New Zealand Knights
- Chairman: Brian Katzen
- Manager: John Adshead
- A-League: 8th
- Pre-Season Cup: Group stage
- Top goalscorer: League: Jeremy Brockie (4) Simon Yeo (4) All: Jeremy Brockie (4) Simon Yeo (4)
- Highest home attendance: 9,827 v Sydney FC 2 September 2005
- Lowest home attendance: 1,922 v Melbourne Victory 26 November 2005
- Average home league attendance: 3,909
| Home colours | Away colours |
- 2006–07 →

= 2005–06 New Zealand Knights FC season =

The 2005–06 New Zealand Knights FC season was the club's inaugural season in the Australian A-League. Picking up just one win and three draws out of the 21 regular season matches, the Knights finished at the bottom of the table, 20 points behind 7th placed Melbourne Victory.
==Season overview==
In their debut season, the Knights scored only 15 goals in their 21 fixtures. Their joint leading scorers were Englishman Simon Yeo and teenage whizkid Jeremy Brockie, with four apiece.

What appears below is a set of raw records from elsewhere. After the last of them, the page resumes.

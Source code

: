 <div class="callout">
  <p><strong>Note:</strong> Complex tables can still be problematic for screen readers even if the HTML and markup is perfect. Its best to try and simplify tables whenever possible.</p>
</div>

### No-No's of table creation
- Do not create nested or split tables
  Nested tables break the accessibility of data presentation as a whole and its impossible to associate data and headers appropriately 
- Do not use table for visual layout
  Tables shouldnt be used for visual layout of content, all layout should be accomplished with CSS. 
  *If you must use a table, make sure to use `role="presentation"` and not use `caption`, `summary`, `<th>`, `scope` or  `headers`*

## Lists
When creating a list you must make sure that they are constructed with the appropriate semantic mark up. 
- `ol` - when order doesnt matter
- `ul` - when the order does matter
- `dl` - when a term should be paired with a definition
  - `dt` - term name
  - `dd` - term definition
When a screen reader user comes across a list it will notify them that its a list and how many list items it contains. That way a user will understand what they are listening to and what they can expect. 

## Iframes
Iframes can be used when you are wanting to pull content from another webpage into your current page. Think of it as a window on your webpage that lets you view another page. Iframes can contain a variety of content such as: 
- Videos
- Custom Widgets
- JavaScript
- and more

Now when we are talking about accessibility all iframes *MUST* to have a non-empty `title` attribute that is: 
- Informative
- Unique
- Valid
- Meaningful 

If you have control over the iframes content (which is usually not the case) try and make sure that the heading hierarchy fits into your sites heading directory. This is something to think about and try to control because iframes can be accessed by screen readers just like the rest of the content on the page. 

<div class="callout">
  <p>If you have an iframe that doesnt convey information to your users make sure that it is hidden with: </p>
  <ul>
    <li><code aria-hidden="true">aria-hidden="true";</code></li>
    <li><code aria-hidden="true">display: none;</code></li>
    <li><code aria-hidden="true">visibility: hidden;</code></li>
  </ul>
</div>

Sean Devine scored three goals, while Joshua Rose, Jeremy Christie, Neil Emblen and Xiaobin Zhang all managed to find the back of the net once. Former Walsall right-back Darren Bazeley was the only Knight to start in all 21 of their games.

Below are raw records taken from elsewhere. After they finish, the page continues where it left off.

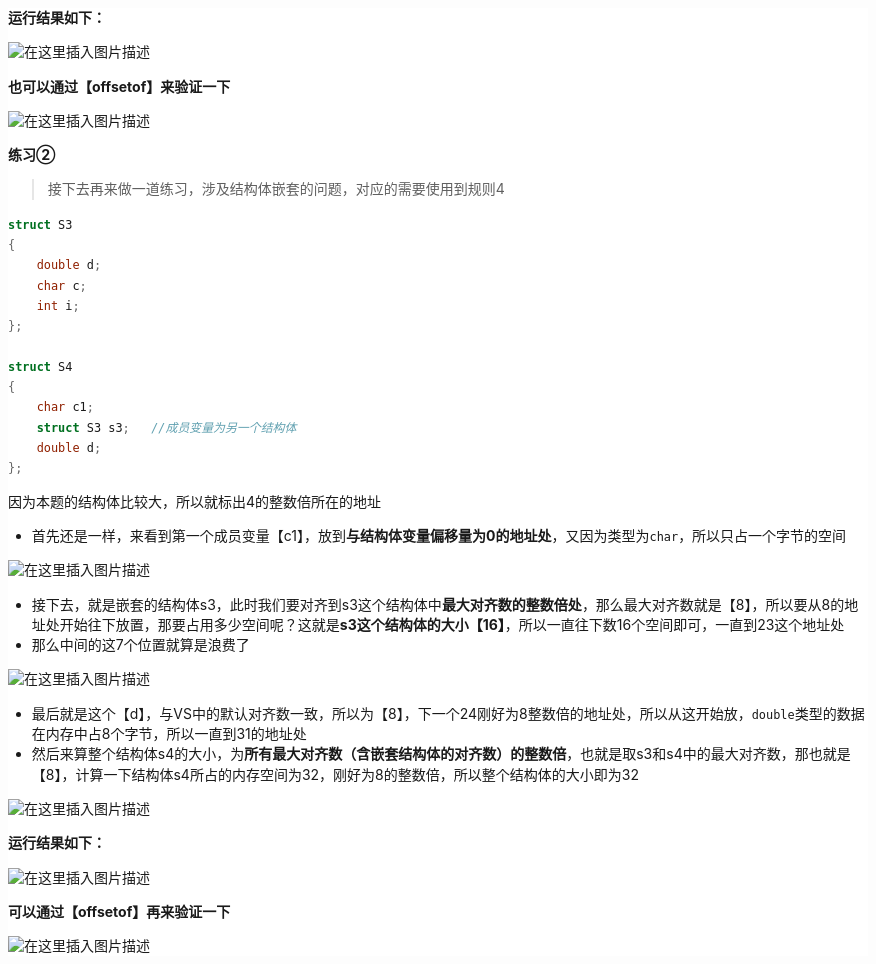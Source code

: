 **运行结果如下：**

![在这里插入图片描述](https://img-blog.csdnimg.cn/1648db9e6acf44bbb1e983b9d9ab1d12.png)

**也可以通过【offsetof】来验证一下**

![在这里插入图片描述](https://img-blog.csdnimg.cn/4af3efd447a1471aa213df1f7aa52494.png)

**练习②**

> 接下去再来做一道练习，涉及结构体嵌套的问题，对应的需要使用到规则4

```c
struct S3
{
	double d;
	char c;
	int i;
};

struct S4
{
	char c1;
	struct S3 s3;	//成员变量为另一个结构体
	double d;
};
```

因为本题的结构体比较大，所以就标出4的整数倍所在的地址

- 首先还是一样，来看到第一个成员变量【c1】，放到**与结构体变量偏移量为0的地址处**，又因为类型为`char`，所以只占一个字节的空间

![在这里插入图片描述](https://img-blog.csdnimg.cn/4bcdaf48700c48a798c317dc8b830dea.png)


- 接下去，就是嵌套的结构体s3，此时我们要对齐到s3这个结构体中**最大对齐数的整数倍处**，那么最大对齐数就是【8】，所以要从8的地址处开始往下放置，那要占用多少空间呢？这就是**s3这个结构体的大小【16】**，所以一直往下数16个空间即可，一直到23这个地址处
- 那么中间的这7个位置就算是浪费了

![在这里插入图片描述](https://img-blog.csdnimg.cn/1bc3cafd940045d091c9a8ae1cd7890a.png)


- 最后就是这个【d】，与VS中的默认对齐数一致，所以为【8】，下一个24刚好为8整数倍的地址处，所以从这开始放，`double`类型的数据在内存中占8个字节，所以一直到31的地址处
-  然后来算整个结构体s4的大小，为**所有最大对齐数（含嵌套结构体的对齐数）的整数倍**，也就是取s3和s4中的最大对齐数，那也就是【8】，计算一下结构体s4所占的内存空间为32，刚好为8的整数倍，所以整个结构体的大小即为32

![在这里插入图片描述](https://img-blog.csdnimg.cn/1c74f7b11b134ec3a1c02153710013c0.png)


**运行结果如下：**

![在这里插入图片描述](https://img-blog.csdnimg.cn/77bcb0d282fe4298ad8d016d418401d9.png)

**可以通过【offsetof】再来验证一下**

![在这里插入图片描述](https://img-blog.csdnimg.cn/b3de86c91ec447dc87b783eae07bbe14.png)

The club was plunged into turmoil in late 2005, as club captain Danny Hay apparently fell out with Knights bosses and coach John Adshead, and was released just before Christmas. This followed the departures of UK signings Ronnie Bull and former Lincoln City striker Simon Yeo.

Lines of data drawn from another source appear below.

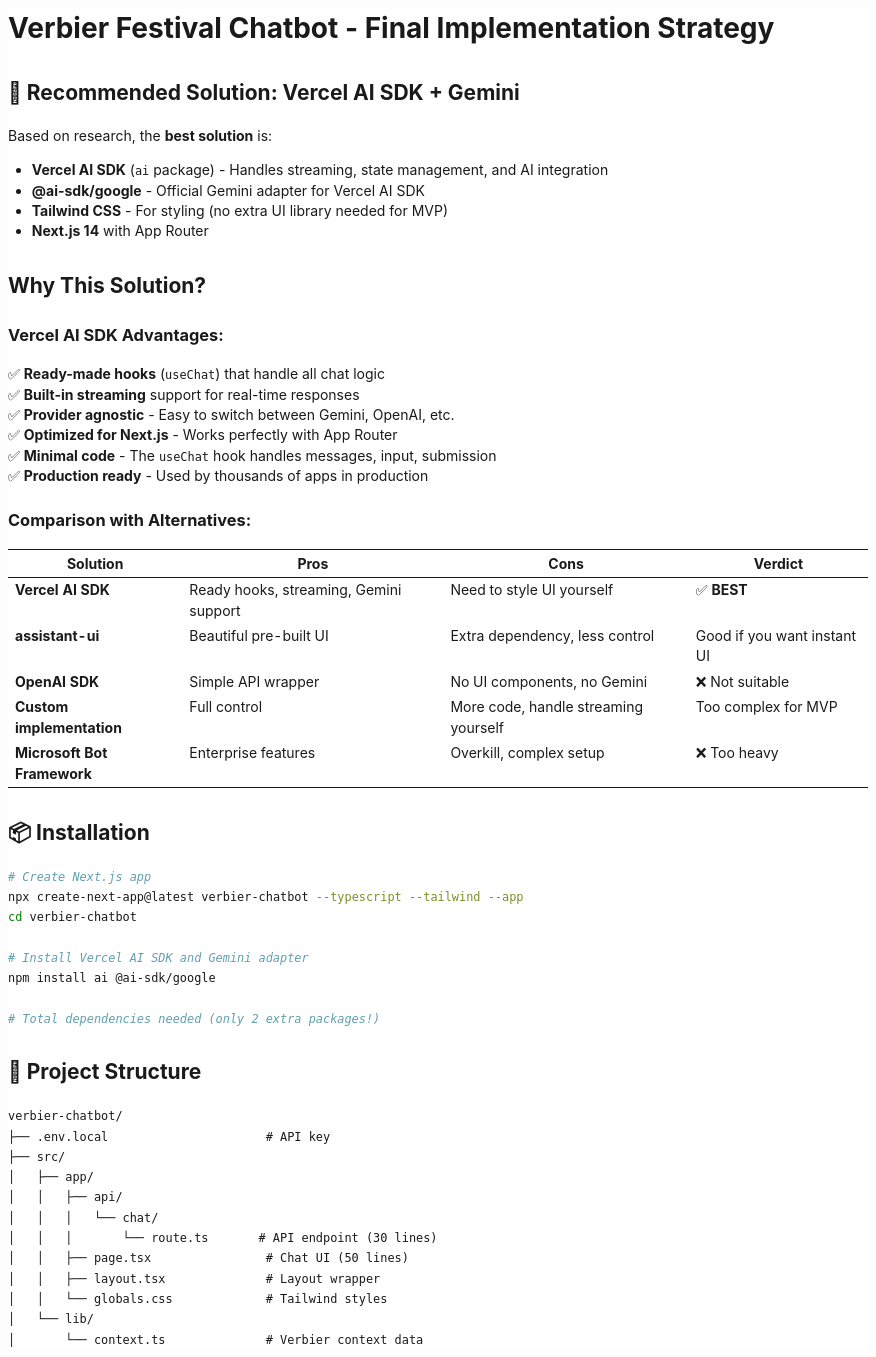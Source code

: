 # Verbier Festival Chatbot - Final Implementation Strategy

## 🎯 Recommended Solution: Vercel AI SDK + Gemini

Based on research, the **best solution** is:
- **Vercel AI SDK** (`ai` package) - Handles streaming, state management, and AI integration
- **@ai-sdk/google** - Official Gemini adapter for Vercel AI SDK  
- **Tailwind CSS** - For styling (no extra UI library needed for MVP)
- **Next.js 14** with App Router

## Why This Solution?

### Vercel AI SDK Advantages:
✅ **Ready-made hooks** (`useChat`) that handle all chat logic  
✅ **Built-in streaming** support for real-time responses  
✅ **Provider agnostic** - Easy to switch between Gemini, OpenAI, etc.  
✅ **Optimized for Next.js** - Works perfectly with App Router  
✅ **Minimal code** - The `useChat` hook handles messages, input, submission  
✅ **Production ready** - Used by thousands of apps in production

### Comparison with Alternatives:
| Solution | Pros | Cons | Verdict |
|----------|------|------|---------|
| **Vercel AI SDK** | Ready hooks, streaming, Gemini support | Need to style UI yourself | ✅ **BEST** |
| **assistant-ui** | Beautiful pre-built UI | Extra dependency, less control | Good if you want instant UI |
| **OpenAI SDK** | Simple API wrapper | No UI components, no Gemini | ❌ Not suitable |
| **Custom implementation** | Full control | More code, handle streaming yourself | Too complex for MVP |
| **Microsoft Bot Framework** | Enterprise features | Overkill, complex setup | ❌ Too heavy |

## 📦 Installation

```bash
# Create Next.js app
npx create-next-app@latest verbier-chatbot --typescript --tailwind --app
cd verbier-chatbot

# Install Vercel AI SDK and Gemini adapter
npm install ai @ai-sdk/google

# Total dependencies needed (only 2 extra packages!)
```

## 📁 Project Structure

```
verbier-chatbot/
├── .env.local                      # API key
├── src/
│   ├── app/
│   │   ├── api/
│   │   │   └── chat/
│   │   │       └── route.ts       # API endpoint (30 lines)
│   │   ├── page.tsx                # Chat UI (50 lines)
│   │   ├── layout.tsx              # Layout wrapper
│   │   └── globals.css             # Tailwind styles
│   └── lib/
│       └── context.ts              # Verbier context data
```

The Knights may have had poor crowds in their inaugural A-League season but they did have loyal support from their supporters group, Bloc-5. Supporters who formerly supported the now-defunct Football Kingz franchise, are known for dressing up in the team's colours, chanting loudly and attending all home fixtures.

Immediately after the season, the Knights fired assistant coach Tommy Mason. Former Fulham reserve team and academy head coach Paul Nevin was named head coach to assist current manager John Adshead as Mason's replacement.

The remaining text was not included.